Start of Block

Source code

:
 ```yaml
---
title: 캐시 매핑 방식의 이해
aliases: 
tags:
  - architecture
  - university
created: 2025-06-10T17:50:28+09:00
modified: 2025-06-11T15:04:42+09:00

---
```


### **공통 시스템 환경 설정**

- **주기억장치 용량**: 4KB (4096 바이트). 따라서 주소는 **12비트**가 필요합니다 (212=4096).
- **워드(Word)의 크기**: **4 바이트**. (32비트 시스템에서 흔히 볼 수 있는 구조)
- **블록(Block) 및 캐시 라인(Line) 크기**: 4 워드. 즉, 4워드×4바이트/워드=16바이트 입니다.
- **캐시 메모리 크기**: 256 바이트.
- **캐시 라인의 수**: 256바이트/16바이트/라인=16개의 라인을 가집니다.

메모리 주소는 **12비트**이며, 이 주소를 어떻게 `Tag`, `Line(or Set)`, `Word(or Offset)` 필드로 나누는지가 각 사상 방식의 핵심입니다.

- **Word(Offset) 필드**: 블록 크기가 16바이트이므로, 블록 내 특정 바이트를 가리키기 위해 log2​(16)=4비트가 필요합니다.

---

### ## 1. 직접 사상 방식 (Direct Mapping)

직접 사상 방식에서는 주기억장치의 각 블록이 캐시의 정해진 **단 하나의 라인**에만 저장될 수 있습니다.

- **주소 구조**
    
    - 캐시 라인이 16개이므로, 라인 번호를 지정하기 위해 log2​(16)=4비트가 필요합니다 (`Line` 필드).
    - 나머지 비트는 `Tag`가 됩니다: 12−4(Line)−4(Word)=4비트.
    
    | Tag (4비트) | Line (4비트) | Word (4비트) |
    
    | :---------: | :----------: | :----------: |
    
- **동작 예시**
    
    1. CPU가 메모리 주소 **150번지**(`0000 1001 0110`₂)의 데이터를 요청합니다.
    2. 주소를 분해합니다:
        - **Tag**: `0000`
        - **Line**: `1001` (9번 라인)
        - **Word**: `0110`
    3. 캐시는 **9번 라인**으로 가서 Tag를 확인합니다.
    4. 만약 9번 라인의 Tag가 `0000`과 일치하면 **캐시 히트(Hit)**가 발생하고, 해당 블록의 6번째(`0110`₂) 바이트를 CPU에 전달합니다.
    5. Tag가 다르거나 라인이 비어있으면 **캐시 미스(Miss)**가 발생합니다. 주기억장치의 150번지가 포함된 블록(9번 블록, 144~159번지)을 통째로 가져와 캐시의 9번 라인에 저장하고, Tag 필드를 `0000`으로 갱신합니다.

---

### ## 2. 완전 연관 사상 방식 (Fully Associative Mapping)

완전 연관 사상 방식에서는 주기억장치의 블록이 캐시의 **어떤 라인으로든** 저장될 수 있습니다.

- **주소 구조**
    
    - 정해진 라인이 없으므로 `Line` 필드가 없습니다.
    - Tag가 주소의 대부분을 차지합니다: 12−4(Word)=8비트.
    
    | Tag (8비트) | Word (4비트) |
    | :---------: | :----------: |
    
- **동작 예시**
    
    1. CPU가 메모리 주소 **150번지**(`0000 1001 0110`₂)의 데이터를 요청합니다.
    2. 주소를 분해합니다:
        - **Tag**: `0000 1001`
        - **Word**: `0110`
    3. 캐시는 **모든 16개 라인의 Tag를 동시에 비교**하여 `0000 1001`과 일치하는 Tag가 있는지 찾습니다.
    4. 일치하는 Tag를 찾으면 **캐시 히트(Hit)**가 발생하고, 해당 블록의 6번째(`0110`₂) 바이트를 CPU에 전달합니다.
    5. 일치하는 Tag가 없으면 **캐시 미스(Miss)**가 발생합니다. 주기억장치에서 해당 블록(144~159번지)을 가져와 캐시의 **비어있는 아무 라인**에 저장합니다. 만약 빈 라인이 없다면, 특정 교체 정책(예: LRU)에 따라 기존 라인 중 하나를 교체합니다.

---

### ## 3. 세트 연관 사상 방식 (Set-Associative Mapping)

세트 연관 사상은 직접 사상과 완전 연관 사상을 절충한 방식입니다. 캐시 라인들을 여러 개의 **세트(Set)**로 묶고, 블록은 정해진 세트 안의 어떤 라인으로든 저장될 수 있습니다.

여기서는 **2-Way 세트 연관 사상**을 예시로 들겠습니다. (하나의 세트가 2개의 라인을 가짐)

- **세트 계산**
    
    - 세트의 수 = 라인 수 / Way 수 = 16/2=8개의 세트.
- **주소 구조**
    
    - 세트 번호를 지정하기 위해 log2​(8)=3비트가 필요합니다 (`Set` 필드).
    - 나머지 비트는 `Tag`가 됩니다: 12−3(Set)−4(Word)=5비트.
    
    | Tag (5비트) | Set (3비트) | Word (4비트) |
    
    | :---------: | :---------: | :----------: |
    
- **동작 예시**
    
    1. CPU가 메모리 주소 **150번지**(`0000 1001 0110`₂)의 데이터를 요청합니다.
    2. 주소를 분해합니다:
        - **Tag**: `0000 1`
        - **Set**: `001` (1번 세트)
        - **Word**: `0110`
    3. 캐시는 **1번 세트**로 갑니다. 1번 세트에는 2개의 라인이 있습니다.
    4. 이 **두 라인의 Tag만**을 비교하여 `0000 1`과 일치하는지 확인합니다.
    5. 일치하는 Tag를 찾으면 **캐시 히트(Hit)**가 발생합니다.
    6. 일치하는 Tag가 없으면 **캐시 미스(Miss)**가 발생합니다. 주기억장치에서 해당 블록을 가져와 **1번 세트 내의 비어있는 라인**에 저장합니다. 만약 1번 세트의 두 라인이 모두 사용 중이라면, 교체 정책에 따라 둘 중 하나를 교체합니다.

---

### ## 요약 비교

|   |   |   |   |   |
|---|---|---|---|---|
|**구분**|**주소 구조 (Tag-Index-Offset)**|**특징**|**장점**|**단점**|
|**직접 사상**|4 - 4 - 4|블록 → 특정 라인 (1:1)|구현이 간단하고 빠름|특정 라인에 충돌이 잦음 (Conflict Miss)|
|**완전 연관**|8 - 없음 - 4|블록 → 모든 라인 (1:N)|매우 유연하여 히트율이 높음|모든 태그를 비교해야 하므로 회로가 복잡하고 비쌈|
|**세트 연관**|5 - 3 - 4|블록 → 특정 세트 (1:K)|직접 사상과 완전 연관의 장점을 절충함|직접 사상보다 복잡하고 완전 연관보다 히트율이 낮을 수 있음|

End of Block

▶ _What is expected_
Every line that holds the string "저장합니다" must be copied from the records above.

▶ _Written solution_
    5. 일치하는 Tag가 없으면 **캐시 미스(Miss)**가 발생합니다. 주기억장치에서 해당 블록(144~159번지)을 가져와 캐시의 **비어있는 아무 라인**에 저장합니다. 만약 빈 라인이 없다면, 특정 교체 정책(예: LRU)에 따라 기존 라인 중 하나를 교체합니다.
    6. 일치하는 Tag가 없으면 **캐시 미스(Miss)**가 발생합니다. 주기억장치에서 해당 블록을 가져와 **1번 세트 내의 비어있는 라인**에 저장합니다. 만약 1번 세트의 두 라인이 모두 사용 중이라면, 교체 정책에 따라 둘 중 하나를 교체합니다.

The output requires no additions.